--- TASK BRIEF ---
Look through the material below and copy exactly the lines from the line with "3) npm install bootstrap-icons" to the line with "5) npm install @fortawesome/fontawesome-free", those two lines included.
(EXERCISE INPUT Opens)
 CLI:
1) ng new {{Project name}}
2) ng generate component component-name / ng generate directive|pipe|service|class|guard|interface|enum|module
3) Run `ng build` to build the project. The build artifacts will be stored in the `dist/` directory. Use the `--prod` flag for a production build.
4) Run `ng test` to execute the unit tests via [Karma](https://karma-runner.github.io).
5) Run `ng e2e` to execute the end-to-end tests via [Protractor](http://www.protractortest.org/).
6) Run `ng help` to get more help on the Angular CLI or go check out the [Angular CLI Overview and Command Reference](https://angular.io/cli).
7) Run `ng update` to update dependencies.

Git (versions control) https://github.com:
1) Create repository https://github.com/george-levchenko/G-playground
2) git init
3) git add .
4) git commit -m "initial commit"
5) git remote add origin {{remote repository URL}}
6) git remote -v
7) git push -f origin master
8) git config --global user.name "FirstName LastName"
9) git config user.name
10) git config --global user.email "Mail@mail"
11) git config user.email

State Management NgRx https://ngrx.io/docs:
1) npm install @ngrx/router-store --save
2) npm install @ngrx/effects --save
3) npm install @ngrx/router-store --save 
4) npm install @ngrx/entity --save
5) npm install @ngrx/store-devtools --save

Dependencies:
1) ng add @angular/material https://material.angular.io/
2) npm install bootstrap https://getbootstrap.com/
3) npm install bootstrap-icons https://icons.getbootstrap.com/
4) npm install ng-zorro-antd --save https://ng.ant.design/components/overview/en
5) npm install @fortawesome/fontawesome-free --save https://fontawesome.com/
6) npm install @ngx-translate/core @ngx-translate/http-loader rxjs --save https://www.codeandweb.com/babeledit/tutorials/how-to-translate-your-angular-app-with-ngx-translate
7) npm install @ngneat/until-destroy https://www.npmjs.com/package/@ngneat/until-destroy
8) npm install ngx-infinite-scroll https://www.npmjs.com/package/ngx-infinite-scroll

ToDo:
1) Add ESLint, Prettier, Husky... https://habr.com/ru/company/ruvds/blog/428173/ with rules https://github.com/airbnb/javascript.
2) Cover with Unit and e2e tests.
(EXERCISE INPUT Closes)
(EXERCISE INPUT Opens)
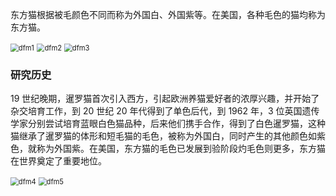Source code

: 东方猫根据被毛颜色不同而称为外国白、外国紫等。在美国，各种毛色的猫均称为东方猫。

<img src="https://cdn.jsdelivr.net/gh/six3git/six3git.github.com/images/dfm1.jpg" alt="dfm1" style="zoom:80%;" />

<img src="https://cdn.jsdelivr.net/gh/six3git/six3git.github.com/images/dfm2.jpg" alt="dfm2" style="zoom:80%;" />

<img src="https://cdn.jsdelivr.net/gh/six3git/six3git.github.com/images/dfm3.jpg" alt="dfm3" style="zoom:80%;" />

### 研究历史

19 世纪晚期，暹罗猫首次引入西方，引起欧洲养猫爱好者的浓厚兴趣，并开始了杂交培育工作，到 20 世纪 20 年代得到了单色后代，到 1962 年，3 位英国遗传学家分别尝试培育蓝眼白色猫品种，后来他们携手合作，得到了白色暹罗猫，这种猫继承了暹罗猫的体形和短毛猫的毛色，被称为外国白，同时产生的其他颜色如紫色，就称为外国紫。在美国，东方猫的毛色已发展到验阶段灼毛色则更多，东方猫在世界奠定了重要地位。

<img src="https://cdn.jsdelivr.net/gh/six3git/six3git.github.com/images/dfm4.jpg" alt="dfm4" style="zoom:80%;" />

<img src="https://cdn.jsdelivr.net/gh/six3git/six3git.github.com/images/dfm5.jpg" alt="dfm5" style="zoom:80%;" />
(EXERCISE INPUT Closes)
(EXERCISE INPUT Opens)
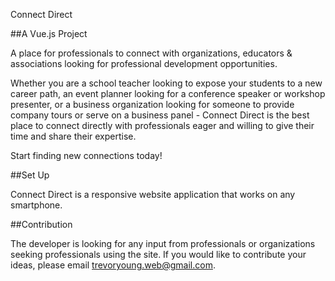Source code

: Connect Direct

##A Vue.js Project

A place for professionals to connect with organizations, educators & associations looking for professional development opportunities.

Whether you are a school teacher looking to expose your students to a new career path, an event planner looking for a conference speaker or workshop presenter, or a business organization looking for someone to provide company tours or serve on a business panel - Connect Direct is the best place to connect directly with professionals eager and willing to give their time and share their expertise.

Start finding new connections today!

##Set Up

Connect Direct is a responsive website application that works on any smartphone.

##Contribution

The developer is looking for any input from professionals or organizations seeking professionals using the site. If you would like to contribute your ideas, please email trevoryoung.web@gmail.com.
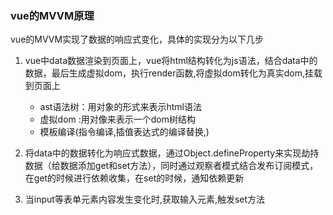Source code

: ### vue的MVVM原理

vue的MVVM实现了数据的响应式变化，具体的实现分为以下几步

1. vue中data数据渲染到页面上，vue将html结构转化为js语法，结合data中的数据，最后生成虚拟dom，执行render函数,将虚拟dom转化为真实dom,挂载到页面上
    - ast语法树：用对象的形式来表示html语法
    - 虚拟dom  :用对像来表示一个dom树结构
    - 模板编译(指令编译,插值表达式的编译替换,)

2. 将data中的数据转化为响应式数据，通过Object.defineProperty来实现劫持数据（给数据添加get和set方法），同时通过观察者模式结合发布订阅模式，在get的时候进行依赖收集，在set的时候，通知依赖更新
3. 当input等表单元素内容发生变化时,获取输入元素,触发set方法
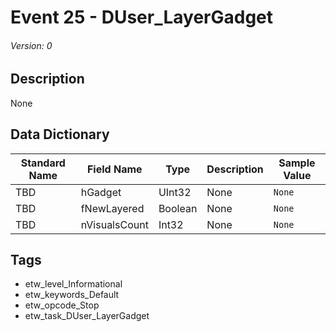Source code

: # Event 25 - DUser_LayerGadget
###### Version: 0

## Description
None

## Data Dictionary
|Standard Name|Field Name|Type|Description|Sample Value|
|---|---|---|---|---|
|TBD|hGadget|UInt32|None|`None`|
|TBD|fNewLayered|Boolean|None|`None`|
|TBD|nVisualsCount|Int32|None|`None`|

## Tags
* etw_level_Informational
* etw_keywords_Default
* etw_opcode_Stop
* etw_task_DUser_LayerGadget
(EXERCISE INPUT Closes)
--- ANSWER TO THIS EXERCISE ---
3) npm install bootstrap-icons https://icons.getbootstrap.com/
4) npm install ng-zorro-antd --save https://ng.ant.design/components/overview/en
5) npm install @fortawesome/fontawesome-free --save https://fontawesome.com/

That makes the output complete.